[Protein-loosing enteropathy: report of four cases and review of etiology, diagnostic work-up and treatment].

Klinische Padiatrie

PubMedID: 16032545

Bindl L, Buderus S, Bindl C, Lentze MJ. [Protein-loosing enteropathy: report of four cases and review of etiology, diagnostic work-up and treatment]. Klin Padiatr. 2005;217(4):201-10.
The protein-loosing enteropathy (PLE) may result from a broad variety of underlying diseases. These conditions are of systemic nature or locally affecting the gastrointestinal tract. Major symptoms are oedema due to low plasma protein levels. Gastrointestinal symptoms are not necessarily present. The diagnosis is confirmed by the finding of increased faecal concentrations of Alpha-1-Antitrypsin (> 320 mg/L). In the majority of cases, in which underlying diseases are present, the etiology is obvious. In unclear cases the differentiation into inflammatory or circulatory disturbances or alterations of the architecture of the basal membrane is helpful. An economic, staged approach is presented.
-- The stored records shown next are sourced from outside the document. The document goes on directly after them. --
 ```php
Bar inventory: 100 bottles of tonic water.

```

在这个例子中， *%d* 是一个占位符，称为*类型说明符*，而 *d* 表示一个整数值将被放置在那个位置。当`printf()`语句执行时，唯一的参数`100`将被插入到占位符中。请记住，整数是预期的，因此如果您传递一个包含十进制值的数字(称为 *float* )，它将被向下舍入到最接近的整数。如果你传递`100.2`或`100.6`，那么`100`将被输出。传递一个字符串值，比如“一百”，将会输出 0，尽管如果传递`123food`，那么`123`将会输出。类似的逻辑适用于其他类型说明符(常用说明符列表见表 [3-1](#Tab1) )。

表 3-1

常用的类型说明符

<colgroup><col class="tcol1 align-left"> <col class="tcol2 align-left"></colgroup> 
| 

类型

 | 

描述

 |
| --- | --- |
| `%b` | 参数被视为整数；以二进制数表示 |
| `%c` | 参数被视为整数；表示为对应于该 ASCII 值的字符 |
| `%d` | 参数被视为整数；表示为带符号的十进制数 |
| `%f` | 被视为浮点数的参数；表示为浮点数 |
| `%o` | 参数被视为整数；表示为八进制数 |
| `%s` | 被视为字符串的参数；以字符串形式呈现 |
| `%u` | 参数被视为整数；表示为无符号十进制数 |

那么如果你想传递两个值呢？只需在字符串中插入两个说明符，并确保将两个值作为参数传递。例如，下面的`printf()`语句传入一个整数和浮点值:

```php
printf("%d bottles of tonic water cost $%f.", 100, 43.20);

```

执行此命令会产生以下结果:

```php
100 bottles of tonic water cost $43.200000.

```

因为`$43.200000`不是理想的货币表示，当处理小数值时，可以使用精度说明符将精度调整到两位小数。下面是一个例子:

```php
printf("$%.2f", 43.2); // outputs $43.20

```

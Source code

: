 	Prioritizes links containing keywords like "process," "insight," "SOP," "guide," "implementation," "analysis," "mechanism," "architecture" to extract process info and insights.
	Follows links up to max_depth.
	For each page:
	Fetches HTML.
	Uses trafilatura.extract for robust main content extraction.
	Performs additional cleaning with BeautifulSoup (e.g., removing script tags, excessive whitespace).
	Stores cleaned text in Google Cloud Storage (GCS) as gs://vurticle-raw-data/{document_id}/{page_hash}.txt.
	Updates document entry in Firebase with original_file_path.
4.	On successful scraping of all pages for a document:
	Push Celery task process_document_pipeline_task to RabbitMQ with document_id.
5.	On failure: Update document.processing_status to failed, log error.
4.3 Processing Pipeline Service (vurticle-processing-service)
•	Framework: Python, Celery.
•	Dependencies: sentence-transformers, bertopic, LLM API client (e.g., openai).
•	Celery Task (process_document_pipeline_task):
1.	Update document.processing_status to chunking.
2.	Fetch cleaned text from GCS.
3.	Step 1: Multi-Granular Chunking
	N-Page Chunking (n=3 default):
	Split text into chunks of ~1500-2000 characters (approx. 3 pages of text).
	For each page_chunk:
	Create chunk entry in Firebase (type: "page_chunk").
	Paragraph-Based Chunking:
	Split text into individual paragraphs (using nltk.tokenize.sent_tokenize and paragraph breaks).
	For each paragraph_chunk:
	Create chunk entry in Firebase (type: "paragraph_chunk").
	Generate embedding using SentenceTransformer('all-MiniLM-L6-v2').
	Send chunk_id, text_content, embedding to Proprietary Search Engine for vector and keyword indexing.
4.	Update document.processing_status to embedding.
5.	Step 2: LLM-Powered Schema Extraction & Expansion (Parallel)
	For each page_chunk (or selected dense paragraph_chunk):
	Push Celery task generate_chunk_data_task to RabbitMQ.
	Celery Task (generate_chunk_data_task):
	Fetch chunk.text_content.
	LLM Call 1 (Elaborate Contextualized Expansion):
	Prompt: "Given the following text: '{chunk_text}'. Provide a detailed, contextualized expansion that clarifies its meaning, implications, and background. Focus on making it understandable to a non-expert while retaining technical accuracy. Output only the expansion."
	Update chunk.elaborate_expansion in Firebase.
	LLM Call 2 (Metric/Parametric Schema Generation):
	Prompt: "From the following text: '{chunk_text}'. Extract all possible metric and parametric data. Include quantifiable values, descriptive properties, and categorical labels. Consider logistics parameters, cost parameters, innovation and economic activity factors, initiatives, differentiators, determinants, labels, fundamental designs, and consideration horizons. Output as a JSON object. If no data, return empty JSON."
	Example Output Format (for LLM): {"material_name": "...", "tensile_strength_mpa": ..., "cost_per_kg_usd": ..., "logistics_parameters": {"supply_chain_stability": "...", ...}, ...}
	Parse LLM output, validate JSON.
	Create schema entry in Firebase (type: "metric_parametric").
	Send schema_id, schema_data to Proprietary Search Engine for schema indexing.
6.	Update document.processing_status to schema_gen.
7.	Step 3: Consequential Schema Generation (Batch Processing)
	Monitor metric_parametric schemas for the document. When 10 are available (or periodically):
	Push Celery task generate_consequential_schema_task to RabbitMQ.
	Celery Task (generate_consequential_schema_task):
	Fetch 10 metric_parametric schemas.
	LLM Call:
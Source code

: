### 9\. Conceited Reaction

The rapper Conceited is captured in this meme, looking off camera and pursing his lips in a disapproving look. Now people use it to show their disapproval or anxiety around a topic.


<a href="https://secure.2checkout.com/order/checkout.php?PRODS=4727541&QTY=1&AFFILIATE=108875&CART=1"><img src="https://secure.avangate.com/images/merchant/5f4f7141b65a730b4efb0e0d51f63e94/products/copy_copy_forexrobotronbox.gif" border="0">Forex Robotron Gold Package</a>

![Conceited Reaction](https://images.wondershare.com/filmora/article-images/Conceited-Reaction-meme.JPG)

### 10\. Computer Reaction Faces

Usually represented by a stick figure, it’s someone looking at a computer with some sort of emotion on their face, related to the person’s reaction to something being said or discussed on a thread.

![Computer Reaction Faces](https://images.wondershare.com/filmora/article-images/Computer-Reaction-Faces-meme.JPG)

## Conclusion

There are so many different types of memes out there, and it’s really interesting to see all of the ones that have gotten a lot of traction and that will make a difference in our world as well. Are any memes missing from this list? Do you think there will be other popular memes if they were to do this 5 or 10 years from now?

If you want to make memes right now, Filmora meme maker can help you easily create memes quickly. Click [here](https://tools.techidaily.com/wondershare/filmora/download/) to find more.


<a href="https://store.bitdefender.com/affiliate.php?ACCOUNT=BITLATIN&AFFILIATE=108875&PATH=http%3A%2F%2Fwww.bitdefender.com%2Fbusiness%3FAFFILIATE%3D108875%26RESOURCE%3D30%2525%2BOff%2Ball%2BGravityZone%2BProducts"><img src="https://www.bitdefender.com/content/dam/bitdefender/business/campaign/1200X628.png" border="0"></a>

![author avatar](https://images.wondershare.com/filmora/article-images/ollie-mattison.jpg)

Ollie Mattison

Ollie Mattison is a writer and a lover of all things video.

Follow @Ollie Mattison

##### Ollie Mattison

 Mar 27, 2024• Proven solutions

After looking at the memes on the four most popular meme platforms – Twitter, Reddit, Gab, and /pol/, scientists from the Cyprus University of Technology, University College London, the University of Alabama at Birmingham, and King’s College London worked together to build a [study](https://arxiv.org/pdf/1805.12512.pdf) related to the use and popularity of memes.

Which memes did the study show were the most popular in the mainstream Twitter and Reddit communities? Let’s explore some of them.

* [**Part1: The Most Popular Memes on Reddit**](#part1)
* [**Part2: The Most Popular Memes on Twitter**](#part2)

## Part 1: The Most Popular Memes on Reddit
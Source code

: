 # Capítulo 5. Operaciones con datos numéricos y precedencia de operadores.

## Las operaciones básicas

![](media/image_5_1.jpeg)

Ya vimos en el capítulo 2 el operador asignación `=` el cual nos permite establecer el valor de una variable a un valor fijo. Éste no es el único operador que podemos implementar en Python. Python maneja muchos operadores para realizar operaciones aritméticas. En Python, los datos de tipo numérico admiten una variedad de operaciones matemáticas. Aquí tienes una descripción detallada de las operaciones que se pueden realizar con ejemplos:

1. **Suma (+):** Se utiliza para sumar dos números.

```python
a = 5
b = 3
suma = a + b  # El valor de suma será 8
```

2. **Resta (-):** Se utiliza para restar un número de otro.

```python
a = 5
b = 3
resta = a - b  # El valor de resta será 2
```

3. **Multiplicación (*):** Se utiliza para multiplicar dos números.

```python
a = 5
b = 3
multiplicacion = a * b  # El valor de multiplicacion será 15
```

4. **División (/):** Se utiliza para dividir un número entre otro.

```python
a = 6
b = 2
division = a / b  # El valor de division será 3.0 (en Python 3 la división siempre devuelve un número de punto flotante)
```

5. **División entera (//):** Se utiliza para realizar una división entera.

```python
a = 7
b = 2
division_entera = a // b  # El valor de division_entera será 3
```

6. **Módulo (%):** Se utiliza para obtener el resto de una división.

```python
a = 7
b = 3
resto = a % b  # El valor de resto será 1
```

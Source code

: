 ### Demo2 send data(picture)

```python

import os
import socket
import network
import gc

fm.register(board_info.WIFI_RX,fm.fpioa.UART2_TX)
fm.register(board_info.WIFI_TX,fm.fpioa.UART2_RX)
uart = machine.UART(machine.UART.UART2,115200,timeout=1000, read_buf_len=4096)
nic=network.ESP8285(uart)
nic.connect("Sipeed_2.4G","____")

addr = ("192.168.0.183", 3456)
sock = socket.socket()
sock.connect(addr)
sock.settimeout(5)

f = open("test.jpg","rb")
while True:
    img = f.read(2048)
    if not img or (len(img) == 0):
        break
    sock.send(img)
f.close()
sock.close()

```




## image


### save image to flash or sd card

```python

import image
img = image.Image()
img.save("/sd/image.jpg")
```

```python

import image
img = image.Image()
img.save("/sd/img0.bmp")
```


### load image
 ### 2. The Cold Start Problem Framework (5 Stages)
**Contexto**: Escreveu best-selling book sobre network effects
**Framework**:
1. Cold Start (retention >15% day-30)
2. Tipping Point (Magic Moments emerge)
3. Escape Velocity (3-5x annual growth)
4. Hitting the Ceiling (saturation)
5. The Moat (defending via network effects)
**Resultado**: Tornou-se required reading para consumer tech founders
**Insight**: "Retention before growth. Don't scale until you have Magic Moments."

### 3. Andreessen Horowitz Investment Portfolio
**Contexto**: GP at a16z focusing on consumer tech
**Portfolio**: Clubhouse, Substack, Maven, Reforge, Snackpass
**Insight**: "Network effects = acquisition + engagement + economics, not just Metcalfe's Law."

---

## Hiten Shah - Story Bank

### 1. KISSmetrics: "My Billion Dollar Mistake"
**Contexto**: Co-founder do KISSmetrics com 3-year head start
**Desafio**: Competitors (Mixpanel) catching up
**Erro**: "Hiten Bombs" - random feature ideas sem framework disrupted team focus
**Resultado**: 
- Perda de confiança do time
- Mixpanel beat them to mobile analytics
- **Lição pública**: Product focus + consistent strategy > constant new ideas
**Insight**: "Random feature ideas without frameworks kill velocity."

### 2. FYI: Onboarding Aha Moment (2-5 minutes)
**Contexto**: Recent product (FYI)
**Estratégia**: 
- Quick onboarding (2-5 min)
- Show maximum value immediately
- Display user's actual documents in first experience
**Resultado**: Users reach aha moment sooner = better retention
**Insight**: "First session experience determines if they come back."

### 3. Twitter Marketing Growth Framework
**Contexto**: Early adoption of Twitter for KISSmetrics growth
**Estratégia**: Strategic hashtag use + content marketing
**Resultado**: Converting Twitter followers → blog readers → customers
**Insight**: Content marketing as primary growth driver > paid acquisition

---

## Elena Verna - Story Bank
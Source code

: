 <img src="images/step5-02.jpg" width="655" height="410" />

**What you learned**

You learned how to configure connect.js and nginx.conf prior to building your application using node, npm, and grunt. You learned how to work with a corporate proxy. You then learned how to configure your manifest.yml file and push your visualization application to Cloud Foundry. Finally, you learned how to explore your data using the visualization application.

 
To localize the site of protein loss imaging is required (abdominal ultrasound, CT-scan, endoscopy and Technetium-Scan). If a circumscribed intestinal source of protein loss is suspected which may be amenable to surgery, intraoperative enteroscopy should be considered. If causal treatment is impossible; intravenous replacement of albumin and immunoglobulines in intervals from 1 to 4 weeks will be necessary. The prognosis in patients with isolated PLE is good. Otherwise it depends on the underlying disease.